Deep Argo—reaching to the sea floor
- Large-scale ocean circulations extend from the sea surface to the ocean bottom, but existing Argo floats cannot operate below 2,000 meters (6,562 feet). It is critical that we be able to track the characteristics of these flows because their strength and variability drive the uptake and transport of heat and freshwater, and the melting of sea ice, which in turn drive global climate, regional weather patterns, and sea level rise.
- To reach beyond 2,000 meters (6,562 feet), Argo floats and sensors need to be re-engineered to deal with the much higher pressures and much smaller signals (e.g. lower concentrations) in the deep ocean.
- A Deep Argo mission will be the same as for original Argo, but floats will measure the full ocean depth and carry more accurate sensors.
- The planned Deep Argo array will consist of 1,250 deep floats distributed evenly across the global ocean.
- WHOI will deploy its first Deep Argo float in early 2021, contributing to a building global pilot project.
Why are Argo and other ocean observing systems important?
- The Argo program has changed the way scientists think about collecting and managing ocean data—making it available and accessible to the entire scientific community and thereby strengthening international collaboration.

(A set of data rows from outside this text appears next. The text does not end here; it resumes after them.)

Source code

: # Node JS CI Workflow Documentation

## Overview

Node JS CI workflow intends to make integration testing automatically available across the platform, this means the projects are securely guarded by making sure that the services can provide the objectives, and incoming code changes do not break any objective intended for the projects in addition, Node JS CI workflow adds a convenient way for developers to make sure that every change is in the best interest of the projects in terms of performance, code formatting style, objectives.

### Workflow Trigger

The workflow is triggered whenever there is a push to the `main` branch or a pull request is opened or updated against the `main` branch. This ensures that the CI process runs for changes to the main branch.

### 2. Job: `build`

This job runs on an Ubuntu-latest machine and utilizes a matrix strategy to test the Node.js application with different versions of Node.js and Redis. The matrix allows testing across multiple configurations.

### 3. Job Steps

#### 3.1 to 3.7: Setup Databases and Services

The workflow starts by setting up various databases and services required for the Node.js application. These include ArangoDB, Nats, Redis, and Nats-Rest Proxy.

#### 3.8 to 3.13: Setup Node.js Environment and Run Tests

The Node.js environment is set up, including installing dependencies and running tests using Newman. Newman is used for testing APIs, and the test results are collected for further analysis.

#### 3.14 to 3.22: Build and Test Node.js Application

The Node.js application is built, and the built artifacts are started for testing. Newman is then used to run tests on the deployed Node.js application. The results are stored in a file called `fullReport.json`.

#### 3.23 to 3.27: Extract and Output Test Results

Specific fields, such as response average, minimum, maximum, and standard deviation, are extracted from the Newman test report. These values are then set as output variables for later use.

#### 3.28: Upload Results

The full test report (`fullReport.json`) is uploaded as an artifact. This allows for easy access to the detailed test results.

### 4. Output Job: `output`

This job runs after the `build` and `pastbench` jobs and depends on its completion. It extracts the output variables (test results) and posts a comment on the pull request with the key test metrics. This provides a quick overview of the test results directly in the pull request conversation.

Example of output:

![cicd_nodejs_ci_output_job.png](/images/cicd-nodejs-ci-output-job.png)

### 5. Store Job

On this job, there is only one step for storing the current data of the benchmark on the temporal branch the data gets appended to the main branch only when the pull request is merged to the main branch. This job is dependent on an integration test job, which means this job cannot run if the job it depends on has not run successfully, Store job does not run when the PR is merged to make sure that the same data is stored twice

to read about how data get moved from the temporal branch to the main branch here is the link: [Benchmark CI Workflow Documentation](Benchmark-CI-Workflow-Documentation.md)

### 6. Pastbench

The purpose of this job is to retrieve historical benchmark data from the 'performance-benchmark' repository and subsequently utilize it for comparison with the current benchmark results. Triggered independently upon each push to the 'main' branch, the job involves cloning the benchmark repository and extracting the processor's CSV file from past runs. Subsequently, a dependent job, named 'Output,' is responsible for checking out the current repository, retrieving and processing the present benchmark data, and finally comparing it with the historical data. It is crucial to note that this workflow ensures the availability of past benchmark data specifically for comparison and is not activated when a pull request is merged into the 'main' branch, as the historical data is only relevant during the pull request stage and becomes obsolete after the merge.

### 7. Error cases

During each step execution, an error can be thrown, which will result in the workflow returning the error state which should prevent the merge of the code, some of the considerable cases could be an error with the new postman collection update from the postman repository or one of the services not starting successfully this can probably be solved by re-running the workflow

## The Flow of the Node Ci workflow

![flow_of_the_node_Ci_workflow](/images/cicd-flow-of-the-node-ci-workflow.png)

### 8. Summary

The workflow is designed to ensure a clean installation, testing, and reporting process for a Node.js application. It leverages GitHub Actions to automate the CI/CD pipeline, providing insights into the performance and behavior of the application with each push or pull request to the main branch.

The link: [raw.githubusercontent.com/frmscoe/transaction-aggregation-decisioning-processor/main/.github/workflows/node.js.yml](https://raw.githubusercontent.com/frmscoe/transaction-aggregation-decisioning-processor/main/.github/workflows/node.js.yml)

- Data from the original Argo fleet are crucial for weather forecasting and to inform our understanding of the relationships and feedbacks between the ocean and global climate, helping us to improve estimates of how climate varies from year to year and how it will change in the future.

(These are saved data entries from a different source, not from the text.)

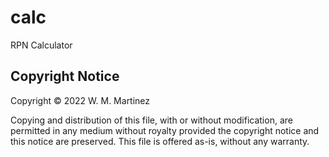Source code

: # calc
RPN Calculator

## Copyright Notice
Copyright © 2022 W. M. Martinez

Copying and distribution of this file, with or without modification,
are permitted in any medium without royalty provided the copyright
notice and this notice are preserved.  This file is offered as-is,
without any warranty.
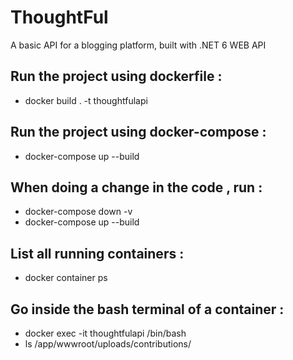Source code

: # ThoughtFul
A basic API for a blogging platform, built with .NET 6 WEB API


## Run the project using dockerfile :
- docker build . -t thoughtfulapi

## Run the project using docker-compose :
- docker-compose up --build

## When doing a change in the code , run :
- docker-compose down -v
- docker-compose up --build

## List all running containers :
- docker container ps

## Go inside the bash terminal of a container :
- docker exec -it thoughtfulapi /bin/bash
- ls /app/wwwroot/uploads/contributions/

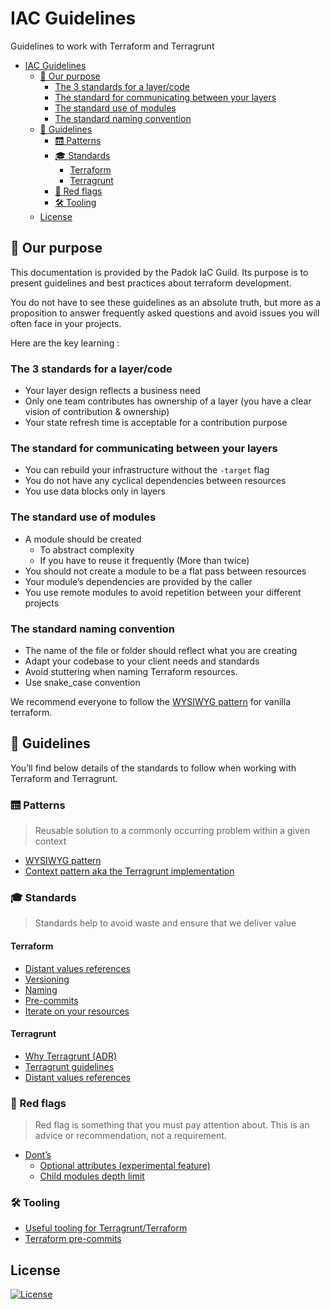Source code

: # IAC Guidelines

Guidelines to work with Terraform and Terragrunt

- [IAC Guidelines](#iac-guidelines)
  - [🎯 Our purpose](#-our-purpose)
    - [The 3 standards for a layer/code](#the-3-standards-for-a-layercode)
    - [The standard for communicating between your layers](#the-standard-for-communicating-between-your-layers)
    - [The standard use of modules](#the-standard-use-of-modules)
    - [The standard naming convention](#the-standard-naming-convention)
  - [🚀 Guidelines](#-guidelines)
    - [🛗 Patterns](#-patterns)
    - [🎓 Standards](#-standards)
      - [Terraform](#terraform)
      - [Terragrunt](#terragrunt)
    - [🚩 Red flags](#-red-flags)
    - [🛠️ Tooling](#️-tooling)
  - [License](#license)

## 🎯 Our purpose

This documentation is provided by the Padok IaC Guild. Its purpose is to present guidelines and best practices about terraform development.

You do not have to see these guidelines as an absolute truth, but more as a proposition to answer frequently asked questions and avoid issues you will often face in your projects.

Here are the key learning :

### The 3 standards for a layer/code

- Your layer design reflects a business need
- Only one team contributes has ownership of a layer (you have a clear vision of contribution & ownership)
- Your state refresh time is acceptable for a contribution purpose

### The standard for communicating between your layers

- You can rebuild your infrastructure without the `-target` flag
- You do not have any cyclical dependencies between resources
- You use data blocks only in layers

### The standard use of modules

- A module should be created
  - To abstract complexity
  - If you have to reuse it frequently (More than twice)
- You should not create a module to be a flat pass between resources
- Your module’s dependencies are provided by the caller
- You use remote modules to avoid repetition between your different projects

### The standard naming convention

- The name of the file or folder should reflect what you are creating
- Adapt your codebase to your client needs and standards
- Avoid stuttering when naming Terraform resources.
- Use snake_case convention

We recommend everyone to follow the [WYSIWYG pattern](terraform/wysiwg_patterns.md) for vanilla terraform.

## 🚀 Guidelines

You’ll find below details of the standards to follow when working with Terraform and Terragrunt.

### 🛗 Patterns

> Reusable solution to a commonly occurring problem within a given context

- [WYSIWYG pattern](terraform/wysiwg_patterns.md)
- [Context pattern aka the Terragrunt implementation](terragrunt/context_pattern.md)

### 🎓 Standards

> Standards help to avoid waste and ensure that we deliver value

#### Terraform

- [Distant values references](terraform/refering_to_resources_from_other_layers.md)
- [Versioning](terraform/terraform_versioning.md)
- [Naming](terraform/terraform_naming.md)
- [Pre-commits](terraform/pre-commits.md)
- [Iterate on your resources](terraform/iterate_on_your_resources.md)

#### Terragrunt

- [Why Terragrunt (ADR)](terragrunt/adr-terragrunt.md)
- [Terragrunt guidelines](terragrunt/context_pattern.md)
- [Distant values references](./terragrunt/refering_to_resources_from_other_layers.md)

### 🚩 Red flags

> Red flag is something that you must pay attention about. This is an advice or recommendation, not a requirement.

- [Dont’s](terraform/donts.md)
  - [Optional attributes (experimental feature)](terraform/optional-attributes.md)
  - [Child modules depth limit](terraform/child_modules_depth_limit.md)

### 🛠️ Tooling

- [Useful tooling for Terragrunt/Terraform](tooling/README.md)
- [Terraform pre-commits](terraform/pre-commits.md)

## License

[![License](https://img.shields.io/badge/License-Apache_2.0-blue.svg)](https://opensource.org/licenses/Apache-2.0)
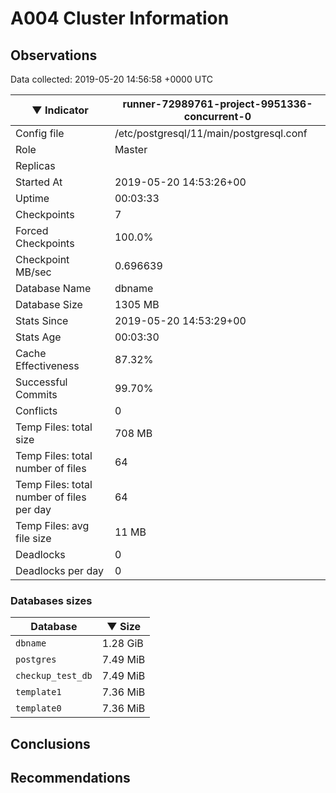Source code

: # A004 Cluster Information #

## Observations ##
Data collected: 2019-05-20 14:56:58 +0000 UTC  

|&#9660;&nbsp;Indicator | runner-72989761-project-9951336-concurrent-0 |
|--------|-------|
|Config file |/etc/postgresql/11/main/postgresql.conf|
|Role |Master|
|Replicas ||
|Started At |2019-05-20&nbsp;14:53:26+00|
|Uptime |00:03:33|
|Checkpoints |7|
|Forced Checkpoints |100.0%|
|Checkpoint MB/sec |0.696639|
|Database Name |dbname|
|Database Size |1305&nbsp;MB|
|Stats Since |2019-05-20&nbsp;14:53:29+00|
|Stats Age |00:03:30|
|Cache Effectiveness |87.32%|
|Successful Commits |99.70%|
|Conflicts |0|
|Temp Files: total size |708&nbsp;MB|
|Temp Files: total number of files |64|
|Temp Files: total number of files per day |64|
|Temp Files: avg file size |11&nbsp;MB|
|Deadlocks |0|
|Deadlocks per day |0|


### Databases sizes ###

| Database | &#9660;&nbsp;Size |
|----------|--------|
| `dbname` | 1.28&nbsp;GiB |
| `postgres` | 7.49&nbsp;MiB |
| `checkup_test_db` | 7.49&nbsp;MiB |
| `template1` | 7.36&nbsp;MiB |
| `template0` | 7.36&nbsp;MiB |


## Conclusions ##


## Recommendations ##

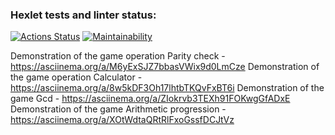 ### Hexlet tests and linter status:
[![Actions Status](https://github.com/MaxPepega/frontend-project-lvl1/workflows/hexlet-check/badge.svg)](https://github.com/MaxPepega/frontend-project-lvl1/actions)
[![Maintainability](https://api.codeclimate.com/v1/badges/a99a88d28ad37a79dbf6/maintainability)](https://codeclimate.com/github/codeclimate/codeclimate/maintainability)

Demonstration of the game operation Parity check - https://asciinema.org/a/M6yExSJZ7bbasVWix9d0LmCze
Demonstration of the game operation Calculator - https://asciinema.org/a/8w5kDF3Oh17lhtbTKQvFxBT6i
Demonstration of the game Gcd - https://asciinema.org/a/ZIokrvb3TEXh91FOKwgGfADxE
Demonstration of the game Arithmetic progression - https://asciinema.org/a/XOtWdtaQRtRlFxoGssfDCJtVz
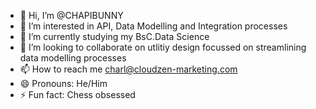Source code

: - 👋 Hi, I’m @CHAPIBUNNY
- 👀 I’m interested in API, Data Modelling and Integration processes
- 🌱 I’m currently studying my BsC.Data Science
- 💞️ I’m looking to collaborate on utlitiy design focussed on streamlining data modelling processes
- 📫 How to reach me charl@cloudzen-marketing.com
- 😄 Pronouns: He/Him
- ⚡ Fun fact: Chess obsessed

<!---
CHAPIBUNNY/CHAPIBUNNY is a ✨ special ✨ repository because its `README.md` (this file) appears on your GitHub profile.
You can click the Preview link to take a look at your changes.
--->
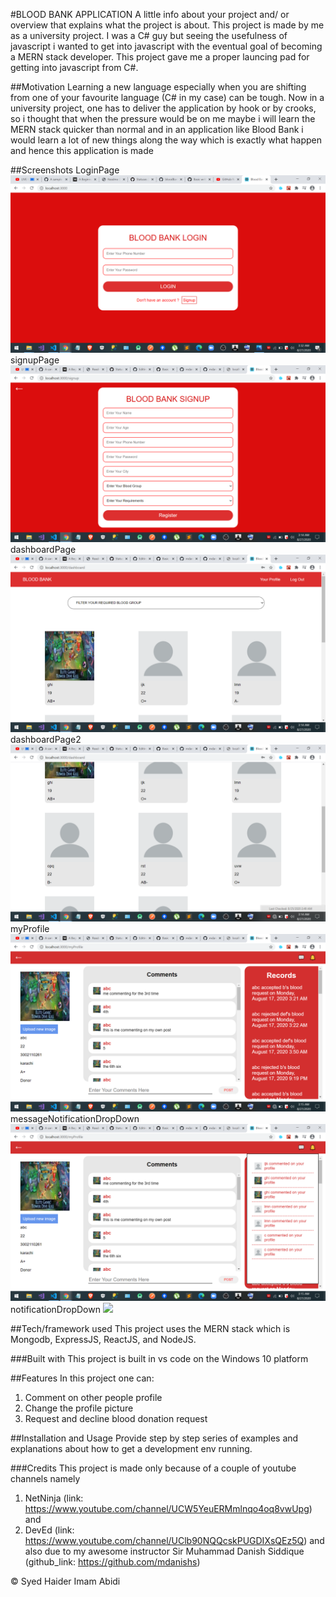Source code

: #BLOOD BANK APPLICATION
A little info about your project and/ or overview that explains what the project is about.
This project is made by me as a university project. I was a C# guy but seeing the usefulness of javascript i wanted to get into javascript with the eventual goal of becoming a MERN stack developer. This project gave me a proper launcing pad for getting into javascript from C#.

##Motivation
Learning a new language especially when you are shifting from one of your favourite language (C# in my case) can be tough. Now in a university project, one has to deliver the application by hook or by crooks, so i thought that when the pressure would be on me maybe i will learn the MERN stack quicker than normal and in an application like Blood Bank i would learn a lot of new things along the way which is exactly what happen and hence this application is made 

##Screenshots
LoginPage ![](images/loginPage.png)
signupPage ![](images/signupPage.png)
dashboardPage ![](images/dashboardPage.png)
dashboardPage2 ![](images/dashboardPage2.png)
myProfile ![](images/myProfile.png)
messageNotificationDropDown ![](images/messageNotificationDropDown.png)
notificationDropDown ![](images/notificationDropDown)

##Tech/framework used
This project uses the MERN stack which is Mongodb, ExpressJS, ReactJS, and NodeJS.

###Built with
This project is built in vs code on the Windows 10 platform
    
##Features
In this project one can:
1. Comment on other people profile
2. Change the profile picture
3. Request and decline blood donation request

##Installation and Usage
Provide step by step series of examples and explanations about how to get a development env running.

###Credits
This project is made only because of a couple of youtube channels namely 
1. NetNinja (link: https://www.youtube.com/channel/UCW5YeuERMmlnqo4oq8vwUpg) and
2. DevEd (link: https://www.youtube.com/channel/UClb90NQQcskPUGDIXsQEz5Q) 
and also due to my awesome instructor 
Sir Muhammad Danish Siddique (github_link: https://github.com/mdanishs)

 © Syed Haider Imam Abidi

- Argo is also helping us predict sea level rise, which is driven in part by melting ice but also by the amount of heat stored in the ocean. Argo’s temperature measurements allow us to calculate how that stored heat varies from year to year, with depth, and from region to region. As the heat content of the ocean increases, sea levels rise, analogous to the mercury in a thermometer.
- Biogeochemical Argo will further enhance our understanding of ocean-climate linkages and provides data on ocean productivity and overall ocean health. These include information on the growth and respiration of phytoplankton (drifting algae and microbes that use sunlight as a source of energy) and the nutrients and light that control these processes.
- In addition to supporting most other ocean life—including commercial fisheries—phytoplankton supply oxygen to and remove carbon dioxide from the ocean and the atmosphere. These microscopic plankton have huge impacts on our climate through their control on carbon dioxide levels in the atmosphere.
- Biogeochemical Argo will also provide first-hand data on long-term changes in the ocean, including ocean acidification and the expansion of low-oxygen zones.